A l’issue du dépôt de la gerbe de fleurs, nous avons recueilli les sentiments de l’ex-commandant du BIA.
“Les sentiments qui m’animent, sont ceux d’une personne qui a perdu quelqu’un qui lui est très cher mais qui, avec le temps, se remet peu à peu de la douleur. Le site où se trouve la tombe des martyrs avait été retenu en son temps comme le lieu d’implantation du camp. On avait déjà fait les terrassements ; il restait le démarrage de la construction. Si je suis venu me recueillir sur la tombe des martyrs, c’est parce que l’attaque de Koudougou a eu lieu un mardi 27 octobre 1987 et nous sommes aujourd’hui un mardi 27 octobre. Les tueries qu’il y a eues le 27 octobre 1987 sont dues à des erreurs. On a simulé une rébellion à Koudougou et comme on est venu pour chercher le chef et qu’on ne l’a pas eu, on a tué ses éléments. Je pense que des erreurs se sont glissées dans l’opération même de ceux qui avaient la mission de cerner la ville de Koudougou. Ce qui est arrivé pouvait être évité. Il suffisait qu’on soit simplement sincère. Qu’est-ce qui a amené les tueries ?
C’est un coup d’Etat. On a dit initialement que le président voulait faire un coup d’Etat. Un président ne fait pas de coup d’Etat ; il arrête des gens. Il y a eu une mésentente et on est venu cerner Koudougou. Il faut qu’on accepte la différence. Nous les Burkinabè, nous refusons d’accepter la différence et c’est cela notre malheur. On ne peut pas faire de démocratie sans accepter la différence. C’est le refus d’accepter la différence qui a amené l’assassinat de Thomas Sankara. Il faut qu’on accepte que nous sommes tous des humains, mais qu’il y en a qui sont plus intelligents. Je suis venu pour la restitution de l’histoire pour éviter qu’on ne la falsifie. Comme vous le voyez, le monument qu’on a édifié ici ne porte aucun nom, alors que ce sont des citoyens burkinabè qui y sont enterrés. On ne peut pas aller dans un cimetière sans trouver des plaques sur lesquelles figurent les noms des gens qui y reposent. J’ai fait des observations, et c’est vraiment regrettable de constater de telles erreurs.

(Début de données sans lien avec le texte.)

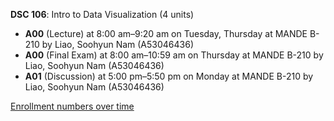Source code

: **DSC 106**: Intro to Data Visualization (4 units)

- **A00** (Lecture) at 8:00 am–9:20 am on Tuesday, Thursday at MANDE B-210 by Liao, Soohyun Nam (A53046436)
- **A00** (Final Exam) at 8:00 am–10:59 am on Thursday at MANDE B-210 by Liao, Soohyun Nam (A53046436)
- **A01** (Discussion) at 5:00 pm–5:50 pm on Monday at MANDE B-210 by Liao, Soohyun Nam (A53046436)

[Enrollment numbers over time](./DSC106.tsv)
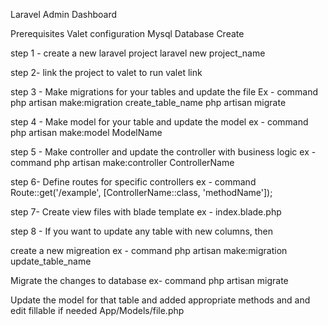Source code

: Laravel Admin Dashboard

Prerequisites
Valet configuration
Mysql Database Create

step 1 - create a new laravel project
laravel new project_name

step 2- link the project to valet to run
valet link

step 3 - Make migrations for your tables and update the file
Ex - command
php artisan make:migration create_table_name
php artisan migrate

step 4 - Make model for your table and update the model
ex - command
php artisan make:model ModelName

step 5 - Make controller and update the controller with business logic
ex - command
php artisan make:controller ControllerName

step 6- Define routes for specific controllers 
ex - command
Route::get('/example', [ControllerName::class, 'methodName']);

step 7- Create view files with blade template
ex - index.blade.php

step 8 - If you want to update any table with new columns, then 

create a new migreation
ex - command
php artisan make:migration update_table_name

Migrate the changes to database
ex- command
php artisan migrate

Update the model for that table and added appropriate methods and and edit fillable if needed
App/Models/file.php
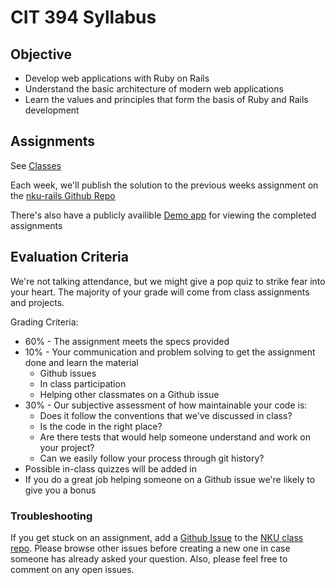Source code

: # CIT 394 Syllabus

## Objective

* Develop web applications with Ruby on Rails
* Understand the basic architecture of modern web applications
* Learn the values and principles that form the basis of Ruby and Rails development

## Assignments

See [Classes](./classes/)

Each week, we'll publish the solution to the previous weeks assignment on the
[nku-rails Github Repo](https://github.com/gaslight/nku-rails)

There's also have a publicly availible [Demo app](http://nku-rails.herokuapp.com)
for viewing the completed assignments

## Evaluation Criteria

We're not talking attendance, but we might give a pop quiz to strike fear into your heart.
The majority of your grade will come from class assignments and projects.

Grading Criteria:
  * 60% - The assignment meets the specs provided
  * 10% - Your communication and problem solving to get the assignment done and learn the material
    * Github issues
    * In class participation
    * Helping other classmates on a Github issue
  * 30% - Our subjective assessment of how maintainable your code is:
    * Does it follow the conventions that we've discussed in class?
    * Is the code in the right place?
    * Are there tests that would help someone understand and work on your project?
    * Can we easily follow your process through git history?
  * Possible in-class quizzes will be added in
  * If you do a great job helping someone on a Github issue we're likely to give you a bonus


### Troubleshooting

If you get stuck on an assignment, add a [Github Issue](https://github.com/gaslight/nku/issues)
to the [NKU class repo](https://github.com/gaslight/nku/issues). Please browse other issues before
creating a new one in case someone has already asked your question. Also, please feel free to
comment on any open issues.
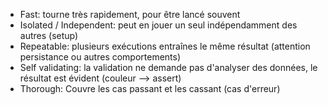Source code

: * Fast: tourne très rapidement, pour être lancé souvent
* Isolated / Independent: peut en jouer un seul indépendamment des autres (setup)
* Repeatable: plusieurs exécutions entraînes le même résultat (attention persistance ou autres comportements)
* Self validating: la validation ne demande pas d'analyser des données, le résultat est évident (couleur --> assert)
* Thorough: Couvre les cas passant et les cassant (cas d'erreur)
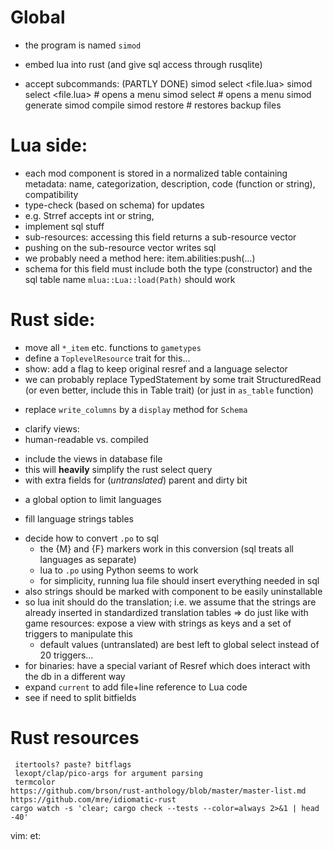 # Global
 + the program is named `simod`
 - embed lua into rust (and give sql access through rusqlite)
 + accept subcommands: (PARTLY DONE)
    simod select <file.lua> <component>
    simod select <file.lua> # opens a menu
    simod select # opens a menu
    simod generate
    simod compile
    simod restore # restores backup files
# Lua side:
 - each mod component is stored in a normalized table containing
   metadata: name, categorization, description, code (function or string),
   compatibility
 - type-check (based on schema) for updates
  - e.g. Strref accepts int or string,
 - implement sql stuff
 - sub-resources: accessing this field returns a sub-resource vector
  - pushing on the sub-resource vector writes sql
   - we probably need a method here: item.abilities:push(...)
  - schema for this field must include both the type (constructor) and
    the sql table name
 `mlua::Lua::load(Path)` should work
# Rust side:
 - move all `*_item` etc. functions to `gametypes`
  - define a `ToplevelResource` trait for this...
 - show: add a flag to keep original resref and a language selector
 - we can probably replace TypedStatement by some trait StructuredRead<T>
   (or even better, include this in Table trait)
   (or just in `as_table` function)
 + replace `write_columns` by a `display` method for `Schema`
 - clarify views:
  - human-readable vs. compiled
  + include the views in database file
  + this will **heavily** simplify the rust select query
  + with extra fields for (*untranslated*) parent and dirty bit
 - a global option to limit languages
 + fill language strings tables
  - decide how to convert `.po` to sql
	- the {M} and {F} markers work in this conversion (sql treats all
		languages as separate)
	- lua to `.po` using Python seems to work
	- for simplicity, running lua file should insert everything needed in sql
  - also strings should be marked with component to be easily uninstallable
  - so lua init should do the translation; i.e. we assume that the
		strings are already inserted in standardized translation tables
  => do just like with game resources: expose a view with strings as keys
  and a set of triggers to manipulate this
	- default values (untranslated) are best left to global select instead
		of 20 triggers...
 - for binaries: have a special variant of Resref which does interact with
	 the db in a different way
 - expand `current` to add file+line reference to Lua code
 - see if need to split bitfields
# Rust resources
	 itertools? paste? bitflags
	 lexopt/clap/pico-args for argument parsing
	 termcolor
	https://github.com/brson/rust-anthology/blob/master/master-list.md
	https://github.com/mre/idiomatic-rust
	cargo watch -s 'clear; cargo check --tests --color=always 2>&1 | head -40'

vim: et:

Il faut qu’on corrige cela et qu’on écrive les noms des victimes pour que leurs parents puissent venir aisément et librement prier pour le repos de leurs âmes. Les soldats qui sont enterrés ici sont 11 dont 6 officiers ; 4 titularisés et 2 élèves officiers à savoir Timothée Oubda et Abdramane Sakandé. On a aussi tué 7 de mes éléments à Bobo en plus du capitaine Sayogo, un an après les événements, soit au total 18 tués. C’est moi qu’on était venu chercher. Cela est lié certainement au fait que je faisais mon travail, celui d’assurer la sécurité du pays. On a estimé qu’en me laissant en vie, cela allait être dangereux. C’est une illusion des choses parce qu’il n’ y a pas plus pacifiste que “Le Lion”. Je suis un vrai sankariste bon teint. 22 ans après, c’est long mais avec le pardon qui nous anime, nous laissons tomber mais nous n’oublierons jamais car oublier, c’est falsifier l’histoire. Ce que nous n’allons jamais faire. Ceux qui empêchent les gens de commémorer la mémoire de Sankara ont peur de son âme. On ne peut pas tuer quelqu’un et refuser qu’on fasse ses funérailles. Ce serait un double assassinat.”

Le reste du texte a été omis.